I went to bed early tonight. Two o’clock, I was in bed and sleeping. And then, at 3:49am, I was awake. My only guess is that when I push my bedtime earlier, my body assumes that I’m having a nap. The problem with this is that around noontime, I’m going to completely hit a wall, which is okay under most circumstances—if I’m at home, I can just take another nap and I’ll be fine—but what if I happen to hit a wall while, say, driving? If that were to happen, I might hit other things, like… cars.

The reason I had gone to bed early was because I need to drive back to the town I used to live in, because apparently it thinks that I still live there. No, literally: I got a car reregistration form in it a couple of months ago that is now overdue by almost a month (yeah, I know, but I was told I have a month from the date my sticker expires, which gives me until the end of March, and like I said, getting errands done isn’t the easiest for a nocturnal creature), and while reviewing it last night I came to the realization that it says on it that I owe back taxes. For West Haven.

For the record, I have not lived in West Haven for more than two years. And I happen to know that all my car taxes are paid up through the end of 2006, the last year I lived there. So if they think I owe them money still, well, they’re sorely mistaken.
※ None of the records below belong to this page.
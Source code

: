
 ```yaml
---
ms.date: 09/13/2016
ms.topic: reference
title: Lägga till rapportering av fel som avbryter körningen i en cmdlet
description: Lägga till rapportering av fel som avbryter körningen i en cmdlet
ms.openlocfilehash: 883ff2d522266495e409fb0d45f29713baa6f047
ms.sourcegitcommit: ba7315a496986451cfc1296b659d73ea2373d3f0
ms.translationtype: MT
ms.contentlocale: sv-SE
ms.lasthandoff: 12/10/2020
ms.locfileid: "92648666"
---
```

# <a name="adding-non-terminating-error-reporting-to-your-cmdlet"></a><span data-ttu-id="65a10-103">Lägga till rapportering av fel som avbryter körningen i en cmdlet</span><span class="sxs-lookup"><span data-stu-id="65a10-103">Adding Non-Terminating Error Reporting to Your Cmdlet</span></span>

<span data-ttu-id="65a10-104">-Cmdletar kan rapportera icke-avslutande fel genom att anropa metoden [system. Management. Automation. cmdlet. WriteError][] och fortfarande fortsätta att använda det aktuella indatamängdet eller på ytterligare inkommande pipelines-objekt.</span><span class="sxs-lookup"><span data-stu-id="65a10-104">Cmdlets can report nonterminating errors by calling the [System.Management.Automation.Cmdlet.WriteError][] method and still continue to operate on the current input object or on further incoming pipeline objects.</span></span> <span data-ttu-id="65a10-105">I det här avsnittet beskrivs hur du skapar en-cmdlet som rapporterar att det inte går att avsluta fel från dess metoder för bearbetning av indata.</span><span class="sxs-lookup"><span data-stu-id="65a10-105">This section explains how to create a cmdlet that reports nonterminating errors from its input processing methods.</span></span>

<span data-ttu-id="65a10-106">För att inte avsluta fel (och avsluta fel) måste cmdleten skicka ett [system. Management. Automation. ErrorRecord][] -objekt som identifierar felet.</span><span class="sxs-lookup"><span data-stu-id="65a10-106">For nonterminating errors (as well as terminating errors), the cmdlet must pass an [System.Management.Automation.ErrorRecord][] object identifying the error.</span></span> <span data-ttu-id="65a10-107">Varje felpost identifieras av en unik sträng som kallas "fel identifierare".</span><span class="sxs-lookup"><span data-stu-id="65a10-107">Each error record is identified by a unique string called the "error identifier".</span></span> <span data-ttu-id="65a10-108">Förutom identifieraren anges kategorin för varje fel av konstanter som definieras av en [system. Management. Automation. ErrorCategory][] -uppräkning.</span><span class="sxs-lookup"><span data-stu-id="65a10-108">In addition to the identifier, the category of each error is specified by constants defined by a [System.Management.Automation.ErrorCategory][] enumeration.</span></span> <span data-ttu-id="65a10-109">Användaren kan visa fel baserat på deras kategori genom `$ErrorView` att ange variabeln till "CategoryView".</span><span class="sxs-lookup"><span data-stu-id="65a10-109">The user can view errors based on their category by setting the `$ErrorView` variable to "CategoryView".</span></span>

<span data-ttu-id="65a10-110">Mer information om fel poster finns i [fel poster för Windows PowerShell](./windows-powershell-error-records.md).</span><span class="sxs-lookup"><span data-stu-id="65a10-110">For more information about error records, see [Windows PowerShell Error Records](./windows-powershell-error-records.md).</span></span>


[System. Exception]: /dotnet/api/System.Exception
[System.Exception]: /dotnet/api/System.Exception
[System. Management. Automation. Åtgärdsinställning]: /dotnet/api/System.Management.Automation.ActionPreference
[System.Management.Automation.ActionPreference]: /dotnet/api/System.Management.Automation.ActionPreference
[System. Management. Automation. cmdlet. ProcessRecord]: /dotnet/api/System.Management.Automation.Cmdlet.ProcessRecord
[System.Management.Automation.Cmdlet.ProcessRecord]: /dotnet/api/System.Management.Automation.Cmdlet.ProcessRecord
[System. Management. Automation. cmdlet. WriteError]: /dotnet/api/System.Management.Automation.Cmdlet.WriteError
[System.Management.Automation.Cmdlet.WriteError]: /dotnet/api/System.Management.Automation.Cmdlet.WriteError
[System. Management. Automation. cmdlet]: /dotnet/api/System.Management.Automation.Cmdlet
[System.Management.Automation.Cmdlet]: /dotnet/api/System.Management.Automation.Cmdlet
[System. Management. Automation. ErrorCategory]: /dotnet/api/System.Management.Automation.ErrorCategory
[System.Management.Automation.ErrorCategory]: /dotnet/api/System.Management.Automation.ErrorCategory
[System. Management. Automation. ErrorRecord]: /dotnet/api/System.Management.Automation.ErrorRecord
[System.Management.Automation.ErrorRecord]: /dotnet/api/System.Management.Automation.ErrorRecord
But that doesn’t really matter to the Great Bureaucracyâ„¢. Thanks to the miracle that is state governments, I have to get a physical stamp on my registration form that states that my taxes are paid. Which means I have to drive an hour back to West Haven, argue with the tax collector about whether or not I actually owe them money (my wager is that I’m still going to have to give them a pound of flesh whether I lived there or not), get a stamp, go to the DMV, pay them for the registration (plus a late fee, I imagine, if the month-long-grace-period thing I was told is untrue), and come home so I can work a full eight hour day night. Oh well, at least it gives me some time and material with which to write a blog post.

And finally, an interesting thing happened to me a couple weeks ago: I got a friend request on Facebook from somebody I hadn’t seen since college. We started to talking and she invited me up to Boston on Monday to go to an art opening she was doing. I asked her if it would be gauche to take along my camera and snap some shots of the opening, and was told of course not, by all means, so take it along I did, and also documented a bit of the aprés-opening gathering at her apartment.